Water-soluble nonbiodegradable organic compounds such as herbicides, industrial dyes, and metabolites of massively used therapeutic drugs are some of the main sources of contamination in subterranean water reservoirs of agricultural regions and in domestic and industrial effluents [1, 2]. Chemical reactions catalyzed by UV-Vis radiation of organic and inorganic sensitizers are one of the most economically viable methods for decomposing contaminants into innocuous and/or biodegradable subcomponents [3-5]. In particular, nano/microparticulate systems able to form stable aqueous suspensions are highly desirable due to its convenient application and efficient decontamination action in large volumes of fluids (associated with their large specific surface area) [6, 7]. However, these systems present problems associated with their removal from the treated fluid once its decontamination action has taken place.

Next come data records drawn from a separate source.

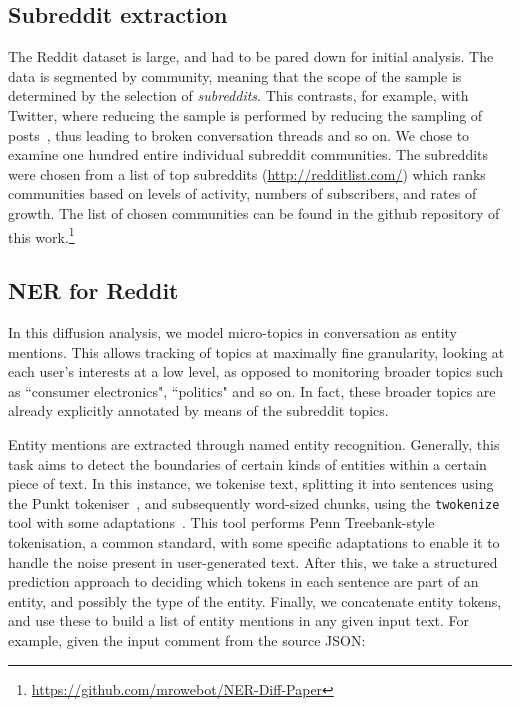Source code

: \documentclass[acmsmall]{acmart}
\begin{document}
\subsection{Subreddit extraction}

The Reddit dataset is large, and had to be pared down for initial analysis.
The data is segmented by community, meaning that the scope of the sample is determined by the selection of {\em subreddits}.
This contrasts, for example, with Twitter, where reducing the sample is performed by reducing the sampling of posts~\cite{kergl2014endogenesis}, thus leading to broken conversation threads and so on.
We chose to examine one hundred entire individual subreddit communities.
The subreddits were chosen from a list of top subreddits (\url{http://redditlist.com/}) which ranks communities based on levels of activity, numbers of subscribers, and rates of growth.
The list of chosen communities can be found in the github repository of this work.\footnote{\url{https://github.com/mrowebot/NER-Diff-Paper}}


\subsection{NER for Reddit}

In this diffusion analysis, we model micro-topics in conversation as entity mentions.
This allows tracking of topics at maximally fine granularity, looking at each user's interests at a low level, as opposed to monitoring broader topics such as ``consumer electronics", ``politics" and so on.
In fact, these broader topics are already explicitly annotated by means of the subreddit topics.

Entity mentions are extracted through named entity recognition.
Generally, this task aims to detect the boundaries of certain kinds of entities within a certain piece of text.
In this instance, we tokenise text, splitting it into sentences using the Punkt tokeniser~\cite{kiss2006unsupervised}, and subsequently word-sized chunks, using the {\tt twokenize} tool with some adaptations~\cite{o2010tweetmotif}.
This tool performs Penn Treebank-style tokenisation, a common standard, with some specific adaptations to enable it to handle the noise present in user-generated text.
After this, we take a structured prediction approach to deciding which tokens in each sentence are part of an entity, and possibly the type of the entity.
Finally, we concatenate entity tokens, and use these to build a list of entity mentions in any given input text.
For example, given the input comment from the source JSON:
\end{document}

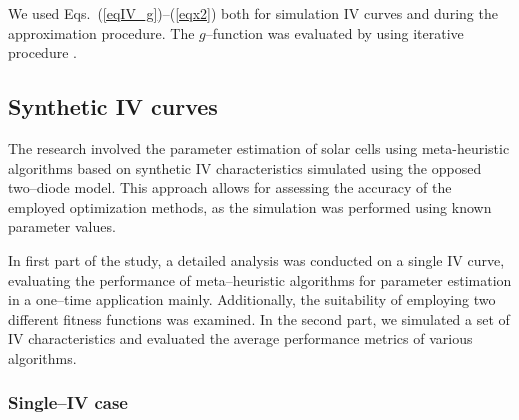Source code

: \documentclass[a4paper,fleqn]{cas-sc}
\begin{document}
We used Eqs.~(\ref{eqIV_g})--(\ref{eqx2}) both for simulation IV curves and during the approximation procedure.
The $g$--function was evaluated by using iterative procedure \cite{roberts2015calculating}.

\subsection{Synthetic IV curves}\label{SynIV}
The research involved the parameter estimation of solar cells using meta-heuristic algorithms based
on synthetic IV characteristics simulated using the opposed two--diode model.
This approach allows for assessing the accuracy of the employed optimization methods,
as the simulation was performed using known parameter values.

In first part of the study, a detailed analysis was conducted on a single IV curve,
evaluating the performance of meta--heuristic algorithms for parameter estimation in a one--time application mainly.
Additionally, the suitability of employing two different fitness functions was examined.
In the second part, we simulated a set of IV characteristics and evaluated the average performance metrics of various algorithms.

\subsubsection{Single--IV case}\label{SingleIV}
\end{document}
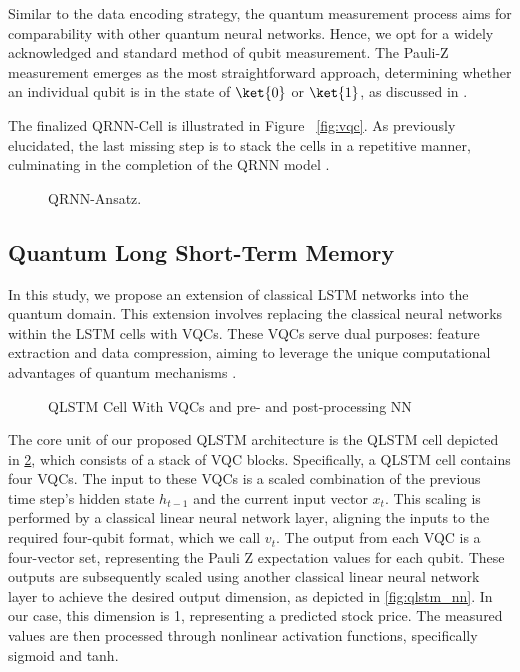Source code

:Similar to the data encoding strategy, the quantum measurement process aims for comparability with other quantum neural networks. Hence, we opt for a widely acknowledged and standard method of qubit measurement. The Pauli-Z measurement emerges as the most straightforward approach, determining whether an individual qubit is in the state of $\ket{0}$ or $\ket{1}$, as discussed in \cite{li2023quantum}.

The finalized QRNN-Cell is illustrated in Figure ~\ref{fig:vqc}. As previously elucidated, the last missing step is to stack the cells in a repetitive manner, culminating in the completion of the QRNN model \cite{bausch2020recurrent}.

\begin{figure}[!htbp]
\centering
\scalebox{0.45}{

}
\caption{QRNN-Ansatz.}
\label{fig:qrnn-ansatz}
\end{figure}

\subsection{Quantum Long Short-Term Memory}
In this study, we propose an extension of classical LSTM networks into the quantum domain. This extension involves replacing the classical neural networks within the LSTM cells with VQCs. These VQCs serve dual purposes: feature extraction and data compression, aiming to leverage the unique computational advantages of quantum mechanisms \cite{chen2020quantum}.

\begin{figure}[!htbp]
    \centering
    \caption{QLSTM Cell With VQCs and pre- and post-processing NN}
    \label{fig:qlstm}
\end{figure}

The core unit of our proposed QLSTM architecture is the QLSTM cell depicted in \ref{fig:qlstm}, which consists of a stack of VQC blocks. Specifically, a QLSTM cell contains four VQCs. The input to these VQCs is a scaled combination of the previous time step's hidden state \( h_{t-1} \) and the current input vector \( x_t \). This scaling is performed by a classical linear neural network layer, aligning the inputs to the required four-qubit format, which we call $v_t$. The output from each VQC is a four-vector set, representing the Pauli Z expectation values for each qubit. These outputs are subsequently scaled using another classical linear neural network layer to achieve the desired output dimension, as depicted in \ref{fig:qlstm_nn}. In our case, this dimension is 1, representing a predicted stock price. The measured values are then processed through nonlinear activation functions, specifically sigmoid and tanh.

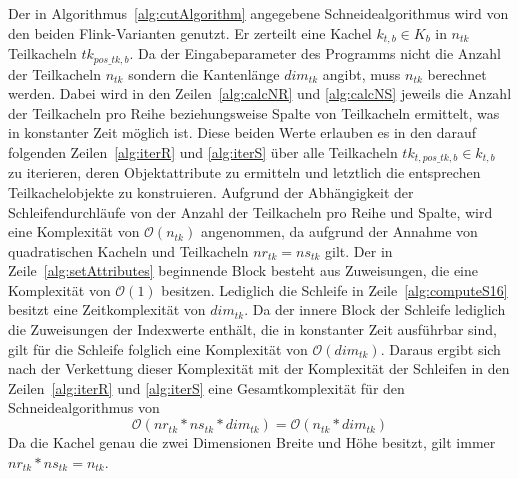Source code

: Der in Algorithmus~\ref{alg:cutAlgorithm} angegebene Schneidealgorithmus wird von den beiden Flink-Varianten genutzt. Er zerteilt eine Kachel $k_{t, b} \in K_{b}$ in $n_{tk}$ Teilkacheln $tk_{pos\_tk, b}$. Da der Eingabeparameter des Programms nicht die Anzahl der Teilkacheln $n_{tk}$ sondern die Kantenlänge $dim_{tk}$ angibt, muss $n_{tk}$ berechnet werden. Dabei wird in den Zeilen~\ref{alg:calcNR} und \ref{alg:calcNS} jeweils die Anzahl der Teilkacheln pro Reihe beziehungsweise Spalte von Teilkacheln ermittelt, was in konstanter Zeit möglich ist. Diese beiden Werte erlauben es in den darauf folgenden Zeilen~\ref{alg:iterR} und \ref{alg:iterS} über alle Teilkacheln $tk_{t, pos\_tk, b} \in k_{t, b}$ zu iterieren, deren Objektattribute zu ermitteln und letztlich die entsprechen Teilkachelobjekte zu konstruieren. Aufgrund der Abhängigkeit der Schleifendurchläufe von der Anzahl der Teilkacheln pro Reihe und Spalte, wird eine Komplexität von $\mathcal{O}(n_{tk})$ angenommen, da aufgrund der Annahme von quadratischen Kacheln und Teilkacheln $nr_{tk} = ns_{tk}$ gilt. Der in Zeile~\ref{alg:setAttributes} beginnende Block besteht aus Zuweisungen, die eine Komplexität von $\mathcal{O}(1)$ besitzen. Lediglich die Schleife in Zeile~\ref{alg:computeS16} besitzt eine Zeitkomplexität von $dim_{tk}$. Da der innere Block der Schleife lediglich die Zuweisungen der Indexwerte enthält, die in konstanter Zeit ausführbar sind, gilt für die Schleife folglich eine Komplexität von $\mathcal{O}(dim_{tk})$. Daraus ergibt sich nach der Verkettung dieser Komplexität mit der Komplexität der Schleifen in den Zeilen~\ref{alg:iterR} und \ref{alg:iterS} eine Gesamtkomplexität für den Schneidealgorithmus von 
%
\begin{equation} \label{eq:complexityCut}
\mathcal{O}(nr_{tk} * ns_{tk} * dim_{tk}) = \mathcal{O}(n_{tk} * dim_{tk})
\end{equation}
%
Da die Kachel genau die zwei Dimensionen Breite und Höhe besitzt, gilt immer $nr_{tk} * ns_{tk} = n_{tk}$. 


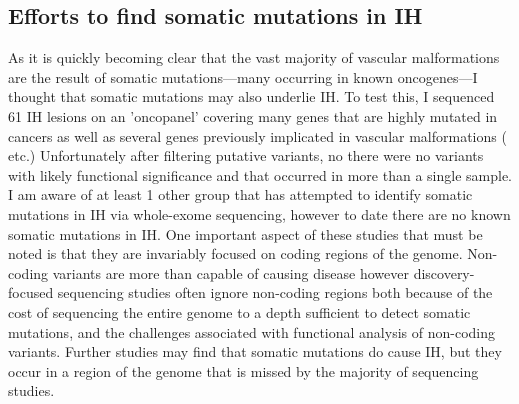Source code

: \subsection{Efforts to find somatic mutations in IH}
As it is quickly becoming clear that the vast majority of vascular malformations are the result of somatic mutations—many occurring in known oncogenes—I thought that somatic mutations may also underlie IH. To test this, I sequenced 61 IH lesions on an 'oncopanel' covering many genes that are highly mutated in cancers as well as several genes previously implicated in vascular malformations ( etc.) Unfortunately after filtering putative variants, no there were no variants with likely functional significance and that occurred in more than a single sample. I am aware of at least 1 other group that has attempted to identify somatic mutations in IH via whole-exome sequencing, however to date there are no known somatic mutations in IH. One important aspect of these studies that must be noted is that they are invariably focused on coding regions of the genome. Non-coding variants are more than capable of causing disease however discovery-focused sequencing studies often ignore non-coding regions both because of the cost of sequencing the entire genome to a depth sufficient to detect somatic mutations, and the challenges associated with functional analysis of non-coding variants. Further studies may find that somatic mutations do cause IH, but they occur in a region of the genome that is missed by the majority of sequencing studies. 



















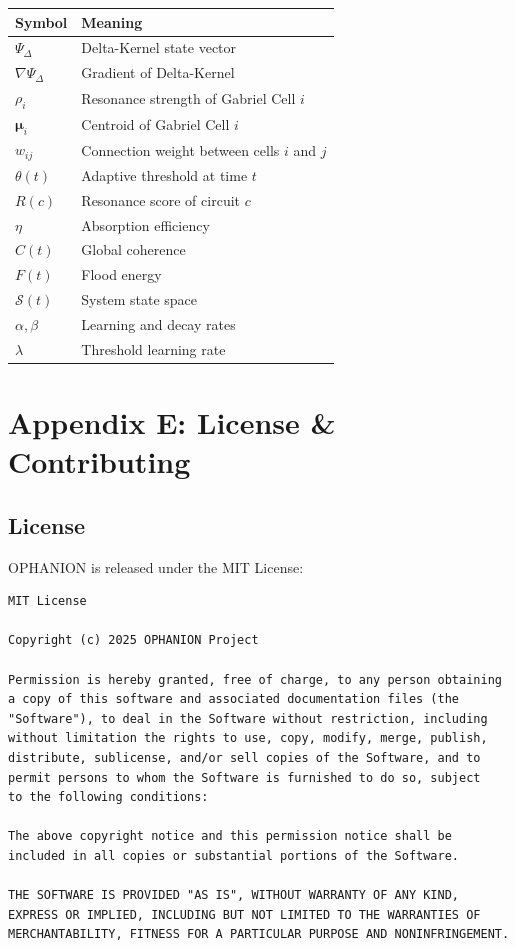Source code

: \documentclass[11pt,a4paper]{article}
\begin{document}
\begin{table}[h]
\centering
\begin{tabular}{@{}ll@{}}
\toprule
\textbf{Symbol} & \textbf{Meaning} \\ \midrule
$\Psi_\Delta$ & Delta-Kernel state vector \\
$\nabla \Psi_\Delta$ & Gradient of Delta-Kernel \\
$\rho_i$ & Resonance strength of Gabriel Cell $i$ \\
$\boldsymbol{\mu}_i$ & Centroid of Gabriel Cell $i$ \\
$w_{ij}$ & Connection weight between cells $i$ and $j$ \\
$\theta(t)$ & Adaptive threshold at time $t$ \\
$R(c)$ & Resonance score of circuit $c$ \\
$\eta$ & Absorption efficiency \\
$C(t)$ & Global coherence \\
$F(t)$ & Flood energy \\
$\mathcal{S}(t)$ & System state space \\
$\alpha, \beta$ & Learning and decay rates \\
$\lambda$ & Threshold learning rate \\
\bottomrule
\end{tabular}
\end{table}

\section{Appendix E: License \& Contributing}

\subsection{License}

OPHANION is released under the MIT License:

\begin{verbatim}
MIT License

Copyright (c) 2025 OPHANION Project

Permission is hereby granted, free of charge, to any person obtaining 
a copy of this software and associated documentation files (the 
"Software"), to deal in the Software without restriction, including 
without limitation the rights to use, copy, modify, merge, publish, 
distribute, sublicense, and/or sell copies of the Software, and to 
permit persons to whom the Software is furnished to do so, subject 
to the following conditions:

The above copyright notice and this permission notice shall be 
included in all copies or substantial portions of the Software.

THE SOFTWARE IS PROVIDED "AS IS", WITHOUT WARRANTY OF ANY KIND, 
EXPRESS OR IMPLIED, INCLUDING BUT NOT LIMITED TO THE WARRANTIES OF 
MERCHANTABILITY, FITNESS FOR A PARTICULAR PURPOSE AND NONINFRINGEMENT.
\end{verbatim}
\end{document}

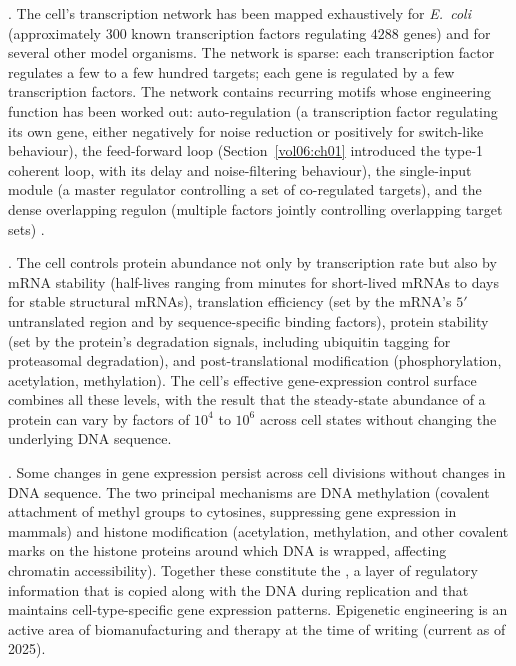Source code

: . The cell's transcription network has
been mapped exhaustively for \emph{E.~coli} (approximately $300$
known transcription factors regulating $4288$ genes) and for several
other model organisms. The network is sparse: each transcription
factor regulates a few to a few hundred targets; each gene is
regulated by a few transcription factors. The network contains
recurring motifs whose engineering function has been worked out:
auto-regulation (a transcription factor regulating its own gene,
either negatively for noise reduction or positively for switch-like
behaviour), the feed-forward loop (Section~\ref{vol06:ch01} introduced
the type-1 coherent loop, with its delay and noise-filtering behaviour),
the single-input module (a master regulator controlling a set of
co-regulated targets), and the dense overlapping regulon (multiple
factors jointly controlling overlapping target sets)
\cite[ch.~6]{text:alon-systems-biology}.

. The cell controls protein
abundance not only by transcription rate but also by mRNA stability
(half-lives ranging from minutes for short-lived mRNAs to days for
stable structural mRNAs), translation efficiency (set by the mRNA's
$5'$ untranslated region and by sequence-specific binding factors),
protein stability (set by the protein's degradation signals,
including ubiquitin tagging for proteasomal degradation), and
post-translational modification (phosphorylation, acetylation,
methylation). The cell's effective gene-expression control surface
combines all these levels, with the result that the steady-state
abundance of a protein can vary by factors of $10^4$ to $10^6$ across
cell states without changing the underlying DNA sequence.

. Some changes in gene expression
persist across cell divisions without changes in DNA sequence. The
two principal mechanisms are DNA methylation (covalent attachment of
methyl groups to cytosines, suppressing gene expression in mammals)
and histone modification (acetylation, methylation, and other
covalent marks on the histone proteins around which DNA is wrapped,
affecting chromatin accessibility). Together these constitute the
, a layer of regulatory information that is
copied along with the DNA during replication and that maintains
cell-type-specific gene expression patterns. Epigenetic engineering
is an active area of biomanufacturing and therapy at the time of
writing (current as of 2025).

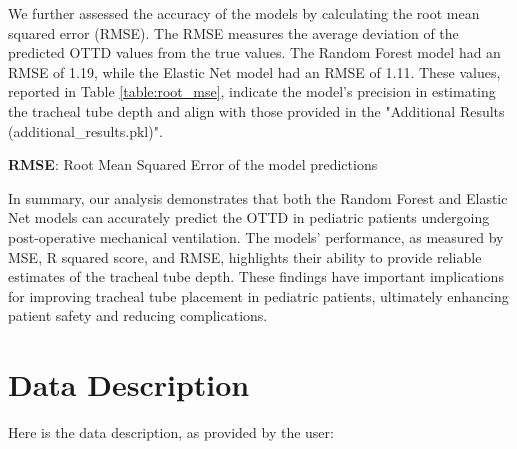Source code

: \documentclass[11pt]{article}
\begin{document}
We further assessed the accuracy of the models by calculating the root mean squared error (RMSE). The RMSE measures the average deviation of the predicted OTTD values from the true values. The Random Forest model had an RMSE of 1.19, while the Elastic Net model had an RMSE of 1.11. These values, reported in Table {}\ref{table:root_mse}, indicate the model's precision in estimating the tracheal tube depth and align with those provided in the "Additional Results (additional\_results.pkl)".

\begin{table}[h]
\caption{Root Mean Squared Error for Random Forest and Elastic Net models in predicting OTTD.}
\label{table:root_mse}
\begin{threeparttable}
\renewcommand{\TPTminimum}{\linewidth}
\begin{tablenotes}
\footnotesize
\item \textbf{RMSE}: Root Mean Squared Error of the model predictions
\end{tablenotes}
\end{threeparttable}
\end{table}


In summary, our analysis demonstrates that both the Random Forest and Elastic Net models can accurately predict the OTTD in pediatric patients undergoing post-operative mechanical ventilation. The models' performance, as measured by MSE, R squared score, and RMSE, highlights their ability to provide reliable estimates of the tracheal tube depth. These findings have important implications for improving tracheal tube placement in pediatric patients, ultimately enhancing patient safety and reducing complications.


\clearpage
\appendix

\section{Data Description} \label{sec:data_description} Here is the data description, as provided by the user:
\end{document}

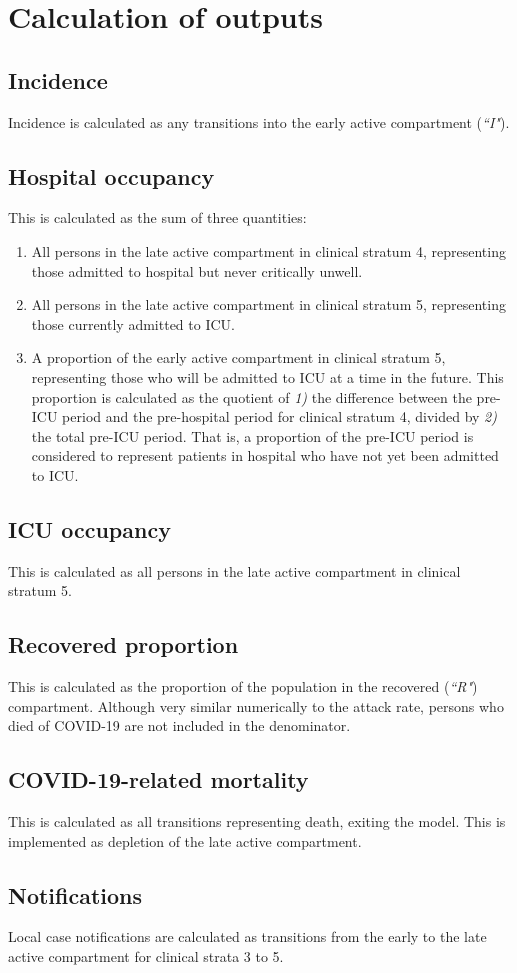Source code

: \section{Calculation of outputs}

\subsection{Incidence}
Incidence is calculated as any transitions into the early active compartment (\textit{``I"}).

\subsection{Hospital occupancy}
This is calculated as the sum of three quantities:
\begin{enumerate}
    \item All persons in the late active compartment in clinical stratum 4, representing those admitted to hospital but never critically unwell.
    \item All persons in the late active compartment in clinical stratum 5, representing those currently admitted to ICU.
    \item A proportion of the early active compartment in clinical stratum 5, representing those who will be admitted to ICU at a time in the future. This proportion is calculated as the quotient of \textit{1)} the difference between the pre-ICU period and the pre-hospital period for clinical stratum 4, divided by \textit{2)} the total pre-ICU period. That is, a proportion of the pre-ICU period is considered to represent patients in hospital who have not yet been admitted to ICU.
\end{enumerate}

\subsection{ICU occupancy}
This is calculated as all persons in the late active compartment in clinical stratum 5.

\subsection{Recovered proportion}
This is calculated as the proportion of the population in the recovered (\textit{``R"}) compartment. Although very similar numerically to the attack rate, persons who died of COVID-19 are not included in the denominator.

\subsection{COVID-19-related mortality}
This is calculated as all transitions representing death, exiting the model. This is implemented as depletion of the late active compartment.

\subsection{Notifications}
Local case notifications are calculated as transitions from the early to the late active compartment for clinical strata 3 to 5.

Decontamination systems with high chemical stability and the capability of being easily and effectively removed from the treated fluids are highly desirable for reusable and residueless applications [8, 9]. Construction of such systems requires the development of materials with moderate-to-high mechanical strength and chemical stability; hybrid materials based on silsesquioxanes represent a family of compounds that can readily fulfill these requirements [10, 11]. Bridged silsesquioxanes (SSO) are a family of organic-inorganic hybrid materials obtained via sol-gel from the hydrolysis and polycondensation of monomers having urea groups with an organic bridge group between two (or more) trialkoxysilanes. These materials are attractive for several reasons: they show intrinsic luminescence, are easy to synthesize, and have high chemical, mechanical, and thermal resistance [12-15]. Furthermore, because SSO are porous and/or mesoporous materials, they can be used for homogeneously dispersing within its matrix's diverse kinds of compounds producing materials with new properties for interesting applications [9, 14-16].

On the other hand, the photochemical properties of various xanthenic dyes, mainly rose bengal (RB) and eosin (Eo), have been extensively studied due to their diverse applications that derive mainly from their large molar absorption coefficients in the visible region and their high quantum yields of singlet oxygen generation.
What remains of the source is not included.